* What is required: Copy, from the data below, each line that has the word "import".

* Dataset records:
━━━━━━━━━━
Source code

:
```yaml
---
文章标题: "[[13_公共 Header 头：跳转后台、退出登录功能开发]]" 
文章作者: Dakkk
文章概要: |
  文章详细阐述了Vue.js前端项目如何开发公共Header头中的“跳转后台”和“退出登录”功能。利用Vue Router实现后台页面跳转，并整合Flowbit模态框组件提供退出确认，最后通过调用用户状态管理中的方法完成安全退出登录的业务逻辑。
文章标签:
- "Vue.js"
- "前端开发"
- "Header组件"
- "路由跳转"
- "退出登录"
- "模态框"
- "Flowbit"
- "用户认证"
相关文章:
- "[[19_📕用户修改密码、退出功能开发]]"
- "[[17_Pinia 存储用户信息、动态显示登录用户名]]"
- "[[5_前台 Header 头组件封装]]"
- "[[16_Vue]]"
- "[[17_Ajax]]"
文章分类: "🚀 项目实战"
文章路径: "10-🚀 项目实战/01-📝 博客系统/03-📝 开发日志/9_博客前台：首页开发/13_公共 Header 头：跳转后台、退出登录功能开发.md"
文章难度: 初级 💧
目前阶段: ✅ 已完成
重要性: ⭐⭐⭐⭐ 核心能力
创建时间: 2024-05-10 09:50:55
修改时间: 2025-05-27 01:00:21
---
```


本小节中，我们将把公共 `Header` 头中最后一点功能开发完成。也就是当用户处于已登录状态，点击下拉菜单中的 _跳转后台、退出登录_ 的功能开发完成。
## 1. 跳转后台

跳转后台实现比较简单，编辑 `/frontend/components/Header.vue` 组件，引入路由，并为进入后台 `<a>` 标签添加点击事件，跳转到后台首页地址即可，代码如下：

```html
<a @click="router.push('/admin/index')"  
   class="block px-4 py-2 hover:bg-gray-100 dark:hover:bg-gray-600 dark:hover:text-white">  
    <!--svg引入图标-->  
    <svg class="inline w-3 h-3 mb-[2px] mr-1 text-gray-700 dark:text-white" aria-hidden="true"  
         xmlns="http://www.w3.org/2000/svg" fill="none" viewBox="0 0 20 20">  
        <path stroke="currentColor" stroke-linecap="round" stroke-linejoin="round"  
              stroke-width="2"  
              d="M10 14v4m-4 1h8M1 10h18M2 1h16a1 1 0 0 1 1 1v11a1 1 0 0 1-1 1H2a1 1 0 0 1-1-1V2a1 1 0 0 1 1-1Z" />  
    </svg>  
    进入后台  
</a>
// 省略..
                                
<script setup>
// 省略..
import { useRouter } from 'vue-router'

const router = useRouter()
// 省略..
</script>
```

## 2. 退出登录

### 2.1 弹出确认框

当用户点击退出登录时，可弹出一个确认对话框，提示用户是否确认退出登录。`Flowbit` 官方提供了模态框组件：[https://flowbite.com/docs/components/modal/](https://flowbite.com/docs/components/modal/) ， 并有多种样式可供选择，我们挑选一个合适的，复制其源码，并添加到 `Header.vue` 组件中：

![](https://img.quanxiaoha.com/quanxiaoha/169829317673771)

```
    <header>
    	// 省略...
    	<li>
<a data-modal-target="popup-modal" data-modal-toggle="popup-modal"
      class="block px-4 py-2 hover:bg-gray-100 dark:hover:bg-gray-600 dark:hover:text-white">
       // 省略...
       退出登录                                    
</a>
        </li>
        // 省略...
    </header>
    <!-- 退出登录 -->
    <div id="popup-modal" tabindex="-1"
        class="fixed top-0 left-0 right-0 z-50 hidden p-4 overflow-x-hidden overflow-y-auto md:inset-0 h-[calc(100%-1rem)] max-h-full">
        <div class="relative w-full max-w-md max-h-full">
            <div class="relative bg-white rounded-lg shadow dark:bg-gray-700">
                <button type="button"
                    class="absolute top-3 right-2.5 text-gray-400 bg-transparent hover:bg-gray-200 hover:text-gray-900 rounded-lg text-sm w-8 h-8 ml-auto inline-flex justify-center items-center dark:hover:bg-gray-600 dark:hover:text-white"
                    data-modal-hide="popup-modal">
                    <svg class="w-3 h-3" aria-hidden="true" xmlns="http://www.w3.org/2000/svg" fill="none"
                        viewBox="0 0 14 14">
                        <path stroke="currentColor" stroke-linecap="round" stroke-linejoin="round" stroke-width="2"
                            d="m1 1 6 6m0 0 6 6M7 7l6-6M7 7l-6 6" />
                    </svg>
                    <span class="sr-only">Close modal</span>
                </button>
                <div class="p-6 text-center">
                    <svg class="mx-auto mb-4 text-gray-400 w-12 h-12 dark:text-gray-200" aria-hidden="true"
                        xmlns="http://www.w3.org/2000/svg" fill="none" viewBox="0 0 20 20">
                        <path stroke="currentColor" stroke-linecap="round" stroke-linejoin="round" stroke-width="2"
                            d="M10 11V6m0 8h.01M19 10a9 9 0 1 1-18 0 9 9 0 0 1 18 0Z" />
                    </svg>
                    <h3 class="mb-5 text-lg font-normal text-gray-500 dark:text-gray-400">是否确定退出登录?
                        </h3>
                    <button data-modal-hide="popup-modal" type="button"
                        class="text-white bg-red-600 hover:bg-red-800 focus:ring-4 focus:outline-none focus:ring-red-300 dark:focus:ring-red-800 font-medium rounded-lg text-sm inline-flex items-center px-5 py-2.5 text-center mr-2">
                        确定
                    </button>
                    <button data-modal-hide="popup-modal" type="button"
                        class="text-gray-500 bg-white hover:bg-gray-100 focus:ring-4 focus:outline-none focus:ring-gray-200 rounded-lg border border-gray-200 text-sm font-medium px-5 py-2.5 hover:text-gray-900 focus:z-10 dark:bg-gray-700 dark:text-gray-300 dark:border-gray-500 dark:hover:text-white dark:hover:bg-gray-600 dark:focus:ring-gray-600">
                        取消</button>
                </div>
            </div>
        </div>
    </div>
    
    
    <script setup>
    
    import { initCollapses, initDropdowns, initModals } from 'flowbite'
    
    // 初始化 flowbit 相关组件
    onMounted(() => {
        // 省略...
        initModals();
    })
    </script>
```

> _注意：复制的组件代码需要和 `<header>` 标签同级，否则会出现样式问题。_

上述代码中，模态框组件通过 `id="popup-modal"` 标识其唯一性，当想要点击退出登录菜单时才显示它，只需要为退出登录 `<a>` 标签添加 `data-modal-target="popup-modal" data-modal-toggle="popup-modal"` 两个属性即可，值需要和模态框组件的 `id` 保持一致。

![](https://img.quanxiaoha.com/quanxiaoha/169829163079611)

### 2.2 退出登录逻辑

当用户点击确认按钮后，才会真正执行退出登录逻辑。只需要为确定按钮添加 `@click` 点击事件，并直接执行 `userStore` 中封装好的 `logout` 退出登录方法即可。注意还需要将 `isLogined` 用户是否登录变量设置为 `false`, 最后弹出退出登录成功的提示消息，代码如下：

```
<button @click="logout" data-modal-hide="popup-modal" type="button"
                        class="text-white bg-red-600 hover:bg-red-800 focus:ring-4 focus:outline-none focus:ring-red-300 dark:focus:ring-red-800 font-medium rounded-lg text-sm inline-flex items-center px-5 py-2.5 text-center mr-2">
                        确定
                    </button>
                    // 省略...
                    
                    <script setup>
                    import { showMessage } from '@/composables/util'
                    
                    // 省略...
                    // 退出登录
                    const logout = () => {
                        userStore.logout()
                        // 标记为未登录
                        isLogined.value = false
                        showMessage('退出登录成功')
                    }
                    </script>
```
━━━━━━━━━━
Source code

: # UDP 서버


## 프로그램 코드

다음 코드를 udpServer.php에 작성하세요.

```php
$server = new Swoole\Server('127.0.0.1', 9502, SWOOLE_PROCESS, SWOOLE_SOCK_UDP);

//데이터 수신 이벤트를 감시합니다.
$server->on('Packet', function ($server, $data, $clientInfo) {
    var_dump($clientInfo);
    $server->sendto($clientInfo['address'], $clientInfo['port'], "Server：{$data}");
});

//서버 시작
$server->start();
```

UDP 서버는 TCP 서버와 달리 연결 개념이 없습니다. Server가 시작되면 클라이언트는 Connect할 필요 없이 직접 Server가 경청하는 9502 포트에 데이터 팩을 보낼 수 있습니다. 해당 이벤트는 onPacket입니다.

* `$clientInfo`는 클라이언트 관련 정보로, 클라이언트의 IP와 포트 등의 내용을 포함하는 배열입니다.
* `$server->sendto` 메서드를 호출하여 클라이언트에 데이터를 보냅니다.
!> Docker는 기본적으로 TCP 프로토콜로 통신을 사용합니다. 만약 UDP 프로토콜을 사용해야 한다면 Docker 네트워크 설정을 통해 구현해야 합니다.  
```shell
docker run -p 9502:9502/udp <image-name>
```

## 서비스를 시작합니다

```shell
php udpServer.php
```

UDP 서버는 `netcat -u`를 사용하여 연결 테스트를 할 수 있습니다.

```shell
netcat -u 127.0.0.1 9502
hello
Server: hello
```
━━━━━━━━━━
* Task result:
import { useRouter } from 'vue-router'
    import { initCollapses, initDropdowns, initModals } from 'flowbite'
                    import { showMessage } from '@/composables/util'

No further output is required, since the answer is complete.